New-Item -Path 'HKLM:\SYSTEM\CurrentControlSet\Control\Session Manager' -Name 'Debug Print Filter'
New-ItemProperty -Path 'HKLM:\SYSTEM\CurrentControlSet\Control\Session Manager\Debug Print Filter' -Name 'DEFAULT' -Type DWORD -Value 0xffffffff 

21. Non-Maskable Interrupt Configuration

Run the following commands in an administrative PowerShell command window in the guest VM to configure the guest to bugcheck upon receiving an interrupt (NMI) from the host.

New-ItemProperty -Path 'HKLM:\SYSTEM\CurrentControlSet\Control\CrashControl' -Name 'NMICrashDump' -Type DWORD -Value 1

22. System memory dump settings

Run the following commands in an administrative PowerShell command window in the guest VM to configure the guest OS for memory dump retention, turn off auto-reboot during bug-check, generate complete memory dumps, and always allow memory dumps to be created.

New-ItemProperty -Path 'HKLM:\SYSTEM\CurrentControlSet\Control\CrashControl' -Name 'AlwaysKeepMemoryDump' -Type DWORD -Value 1
Get-WmiObject Win32_OSRecoveryConfiguration | Set-WmiInstance -Arguments @{ AutoReboot=$False }
Get-WmiObject Win32_OSRecoveryConfiguration | Set-WmiInstance -Arguments @{ DebugInfoType=1 }
Get-WmiObject Win32_OSRecoveryConfiguration | Set-WmiInstance -Arguments @{ OverwriteExistingDebugFile=$True }

23. Increase the size of the pagefile

Turn off system-managed pagefile and increase the size of the paging file to accommodate a complete system memory dump.

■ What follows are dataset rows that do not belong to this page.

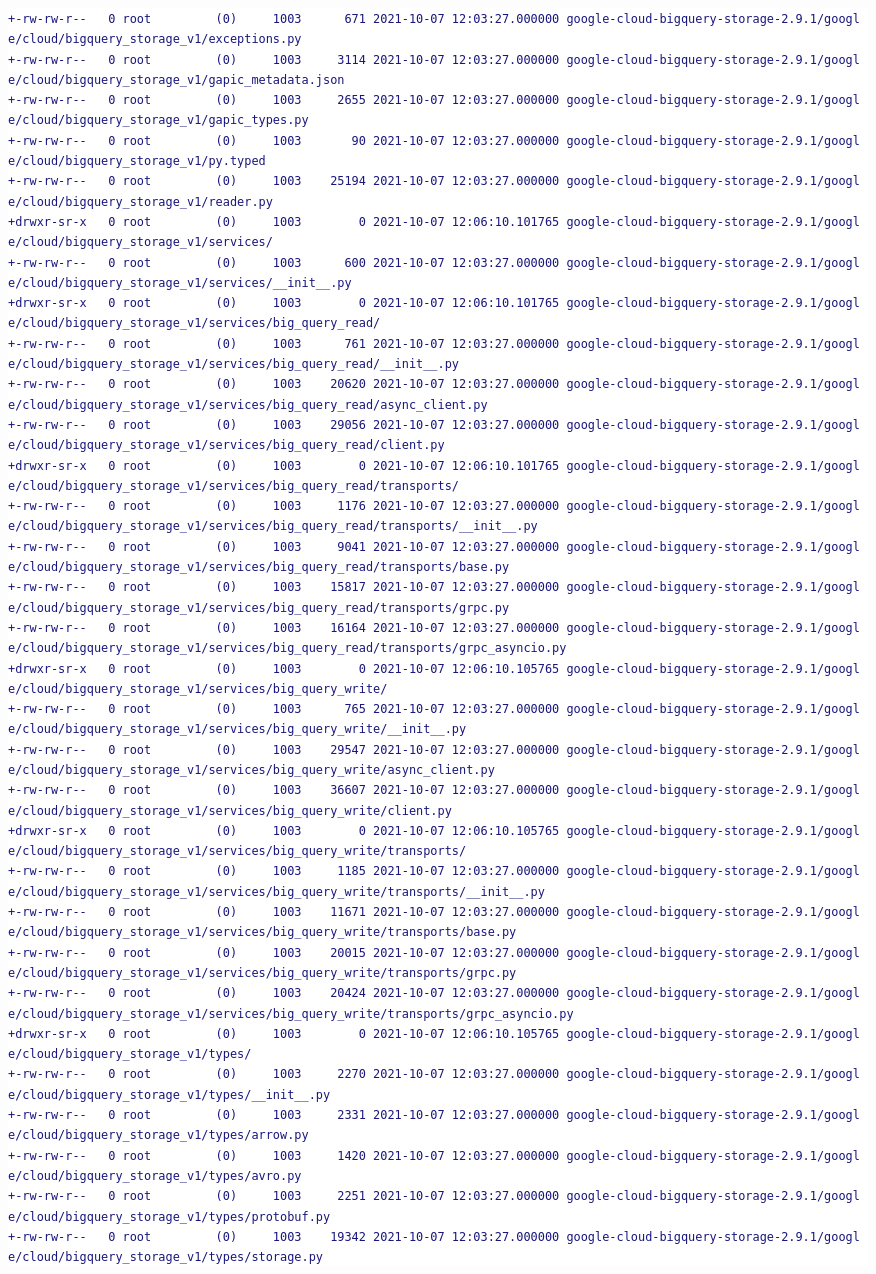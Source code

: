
 ```diff
+-rw-rw-r--   0 root         (0)     1003      671 2021-10-07 12:03:27.000000 google-cloud-bigquery-storage-2.9.1/google/cloud/bigquery_storage_v1/exceptions.py
+-rw-rw-r--   0 root         (0)     1003     3114 2021-10-07 12:03:27.000000 google-cloud-bigquery-storage-2.9.1/google/cloud/bigquery_storage_v1/gapic_metadata.json
+-rw-rw-r--   0 root         (0)     1003     2655 2021-10-07 12:03:27.000000 google-cloud-bigquery-storage-2.9.1/google/cloud/bigquery_storage_v1/gapic_types.py
+-rw-rw-r--   0 root         (0)     1003       90 2021-10-07 12:03:27.000000 google-cloud-bigquery-storage-2.9.1/google/cloud/bigquery_storage_v1/py.typed
+-rw-rw-r--   0 root         (0)     1003    25194 2021-10-07 12:03:27.000000 google-cloud-bigquery-storage-2.9.1/google/cloud/bigquery_storage_v1/reader.py
+drwxr-sr-x   0 root         (0)     1003        0 2021-10-07 12:06:10.101765 google-cloud-bigquery-storage-2.9.1/google/cloud/bigquery_storage_v1/services/
+-rw-rw-r--   0 root         (0)     1003      600 2021-10-07 12:03:27.000000 google-cloud-bigquery-storage-2.9.1/google/cloud/bigquery_storage_v1/services/__init__.py
+drwxr-sr-x   0 root         (0)     1003        0 2021-10-07 12:06:10.101765 google-cloud-bigquery-storage-2.9.1/google/cloud/bigquery_storage_v1/services/big_query_read/
+-rw-rw-r--   0 root         (0)     1003      761 2021-10-07 12:03:27.000000 google-cloud-bigquery-storage-2.9.1/google/cloud/bigquery_storage_v1/services/big_query_read/__init__.py
+-rw-rw-r--   0 root         (0)     1003    20620 2021-10-07 12:03:27.000000 google-cloud-bigquery-storage-2.9.1/google/cloud/bigquery_storage_v1/services/big_query_read/async_client.py
+-rw-rw-r--   0 root         (0)     1003    29056 2021-10-07 12:03:27.000000 google-cloud-bigquery-storage-2.9.1/google/cloud/bigquery_storage_v1/services/big_query_read/client.py
+drwxr-sr-x   0 root         (0)     1003        0 2021-10-07 12:06:10.101765 google-cloud-bigquery-storage-2.9.1/google/cloud/bigquery_storage_v1/services/big_query_read/transports/
+-rw-rw-r--   0 root         (0)     1003     1176 2021-10-07 12:03:27.000000 google-cloud-bigquery-storage-2.9.1/google/cloud/bigquery_storage_v1/services/big_query_read/transports/__init__.py
+-rw-rw-r--   0 root         (0)     1003     9041 2021-10-07 12:03:27.000000 google-cloud-bigquery-storage-2.9.1/google/cloud/bigquery_storage_v1/services/big_query_read/transports/base.py
+-rw-rw-r--   0 root         (0)     1003    15817 2021-10-07 12:03:27.000000 google-cloud-bigquery-storage-2.9.1/google/cloud/bigquery_storage_v1/services/big_query_read/transports/grpc.py
+-rw-rw-r--   0 root         (0)     1003    16164 2021-10-07 12:03:27.000000 google-cloud-bigquery-storage-2.9.1/google/cloud/bigquery_storage_v1/services/big_query_read/transports/grpc_asyncio.py
+drwxr-sr-x   0 root         (0)     1003        0 2021-10-07 12:06:10.105765 google-cloud-bigquery-storage-2.9.1/google/cloud/bigquery_storage_v1/services/big_query_write/
+-rw-rw-r--   0 root         (0)     1003      765 2021-10-07 12:03:27.000000 google-cloud-bigquery-storage-2.9.1/google/cloud/bigquery_storage_v1/services/big_query_write/__init__.py
+-rw-rw-r--   0 root         (0)     1003    29547 2021-10-07 12:03:27.000000 google-cloud-bigquery-storage-2.9.1/google/cloud/bigquery_storage_v1/services/big_query_write/async_client.py
+-rw-rw-r--   0 root         (0)     1003    36607 2021-10-07 12:03:27.000000 google-cloud-bigquery-storage-2.9.1/google/cloud/bigquery_storage_v1/services/big_query_write/client.py
+drwxr-sr-x   0 root         (0)     1003        0 2021-10-07 12:06:10.105765 google-cloud-bigquery-storage-2.9.1/google/cloud/bigquery_storage_v1/services/big_query_write/transports/
+-rw-rw-r--   0 root         (0)     1003     1185 2021-10-07 12:03:27.000000 google-cloud-bigquery-storage-2.9.1/google/cloud/bigquery_storage_v1/services/big_query_write/transports/__init__.py
+-rw-rw-r--   0 root         (0)     1003    11671 2021-10-07 12:03:27.000000 google-cloud-bigquery-storage-2.9.1/google/cloud/bigquery_storage_v1/services/big_query_write/transports/base.py
+-rw-rw-r--   0 root         (0)     1003    20015 2021-10-07 12:03:27.000000 google-cloud-bigquery-storage-2.9.1/google/cloud/bigquery_storage_v1/services/big_query_write/transports/grpc.py
+-rw-rw-r--   0 root         (0)     1003    20424 2021-10-07 12:03:27.000000 google-cloud-bigquery-storage-2.9.1/google/cloud/bigquery_storage_v1/services/big_query_write/transports/grpc_asyncio.py
+drwxr-sr-x   0 root         (0)     1003        0 2021-10-07 12:06:10.105765 google-cloud-bigquery-storage-2.9.1/google/cloud/bigquery_storage_v1/types/
+-rw-rw-r--   0 root         (0)     1003     2270 2021-10-07 12:03:27.000000 google-cloud-bigquery-storage-2.9.1/google/cloud/bigquery_storage_v1/types/__init__.py
+-rw-rw-r--   0 root         (0)     1003     2331 2021-10-07 12:03:27.000000 google-cloud-bigquery-storage-2.9.1/google/cloud/bigquery_storage_v1/types/arrow.py
+-rw-rw-r--   0 root         (0)     1003     1420 2021-10-07 12:03:27.000000 google-cloud-bigquery-storage-2.9.1/google/cloud/bigquery_storage_v1/types/avro.py
+-rw-rw-r--   0 root         (0)     1003     2251 2021-10-07 12:03:27.000000 google-cloud-bigquery-storage-2.9.1/google/cloud/bigquery_storage_v1/types/protobuf.py
+-rw-rw-r--   0 root         (0)     1003    19342 2021-10-07 12:03:27.000000 google-cloud-bigquery-storage-2.9.1/google/cloud/bigquery_storage_v1/types/storage.py
```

Get-CimInstance Win32_ComputerSystem | Set-CimInstance -Property @{AutomaticManagedPagefile=$false}
Get-CimInstance Win32_PageFileSetting | Set-CimInstance -Property @{InitialSize=2064;MaximumSize=2064}

24. Renaming the guest OS

Upon installation, Windows automatically assigns a computer name to the guest VM which is not too memorable or user friendly. It is best to change the computer name of the Guest to something that is easier to remember, considering that you will use this computer name often to copy files from the host to the guest. You can change the SMB name of the guest to WINLABVM by running the following command in an administrative PowerShell command window in the guest VM. DO NOT RESTART the guest VM yet.

Rename-Computer -NewName "WINLABVM"

Setup verification

25. Shared folder verification

Verify that the share ("pub") is accessible from the host system by attempting to access \\169.254.X.Y\pub from the host. Where 169.254.X.Y is the APIPA IP address assigned to the guest by the internal virtual network switch. You can obtain this IP address by running the following commands in an administrative PowerShell command window in the guest VM.

Get-NetIPAddress -AddressFamily Ipv4 | Select-Object InterfaceAlias, IPv4Address

26. Testing the kernel debugging setup

On the host system, start WinDBG Preview with administrative privileges. Download the workspace settings file WINLABVM.debugtarget. Click on "File" -> "Open Workspace" and load the workspace file WINLABVM.debugtarget. This workspace file configures WinDBG to connect to the named pipe WINLABVM which is mapped to the serial port COM1 of the Guest VM. If you have used a different pipe name for the serial port, then change the following line in WINLABVM.debugtarget.

<Property name="ConnectionString" value="com:port=\\.\pipe\WINLABVM,baud=115200,pipe,reconnect" />

Restart the guest VM. As the guest VM starts up, ensure that WinDBG displays "Kernel Debugger connection established" in the main Window.

A working kernel debugging setup with proper symbols is critical to the hands-on lab exercises. CodeMachine courses are intensive and run on a tight schedule. There is little time during the class to deal with system or software configuration issues. So, please make sure you test your kernel debugging setup before the class.

Look forward to seeing you in class.